It seems like every day there’s outrage across our screens, some imbalance in our society pitching us into a battle over one imbalance or another. It may be colour; creed; ethnicity; gender; sexual orientation; religion: the list is endless and if I’m being topical, I could even throw Brexit into the mix: are you a Leaver or Remainer? So, given the heated emotions these exchanges create, how does one even begin to consider walking the tightrope of commentary without being lined up and accused of being anti-this or pro-that?
Once a Clown, written, directed, and produced by Murphy Rhodes, cleverly sidesteps these modern-day problematic trends by taking us into an alternate world where clowns are the minority in a world of ‘Normals’, and where their only aspiration is to live, well, an average life: I mean they can’t be normal, can they?
They don’t have to be full of joy either and it’s certainly no laughing matter as we meet clown Richard Plews (Murphy), a divorced father of one, whose frustrations are unhappily spinning out of control as he battles against the inequality he meets in every aspect of the everyday as well as his own inner mental demons – fuelled by alcohol and drugs – tearing him apart.
Are these daily toils of one’s own-making or because of who you are?

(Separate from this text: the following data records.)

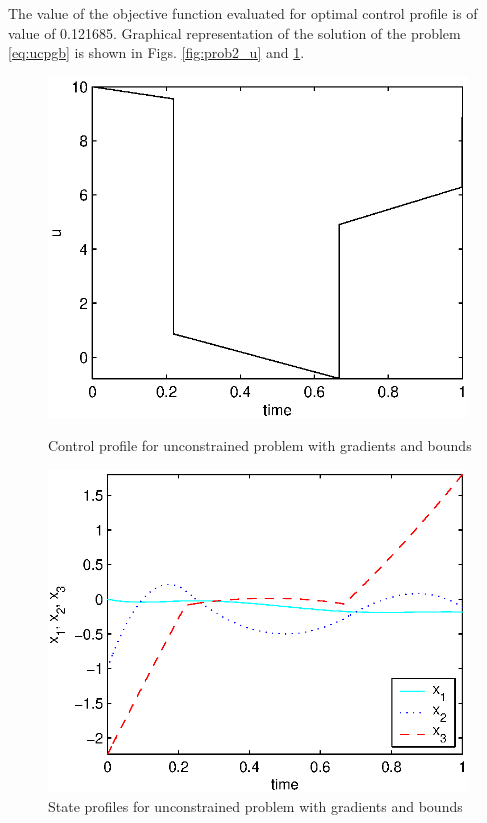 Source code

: The value of the objective function evaluated for optimal control
profile is of value of 0.121685. Graphical representation of the
solution of the problem \eqref{eq:ucpgb} is shown in
Figs. \ref{fig:prob2_u} and \ref{fig:prob2_x}. 

\begin{figure}[htb]
\begin{minipage}[t]{0.5\linewidth}
\centering
\includegraphics[width=0.99\textwidth]{examples/problem2/graphs/u_624a.eps}
\caption[Tutorial example 3: control profile]{Control profile for
  unconstrained problem with gradients and bounds} \label{fig:prob2_u} 
\end{minipage}
\begin{minipage}[t]{0.5\linewidth}
\centering
\includegraphics[width=0.99\textwidth]{examples/problem2/graphs/x13_624a.eps}
\caption[Tutorial example 3: state profiles]{State profiles for
  unconstrained problem with gradients and bounds} \label{fig:prob2_x}
\end{minipage}
\end{figure}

How far would you go to right a supposed wrong? Is it the ‘Carnivale’ style terrorism seeking justice and assimilation, or would you turn your back on your own kind to integrate and become normal?
At fifteen minutes in length, Once a Clown covers many angles through its unique perspective with a supporting cast (which includes Laura Cotter; Barry Moran; Joe Welsh; Tom White amongst others) complementing the journey from which you want to turn away but you can’t; at which you want to laugh – I mean it’s clowns after all – but you’re closer to crying. With any luck people will cry out loud after seeing this film and begin to challenge the hypocrisy and stereotypical prejudices that are far too common place: we need to break the silence.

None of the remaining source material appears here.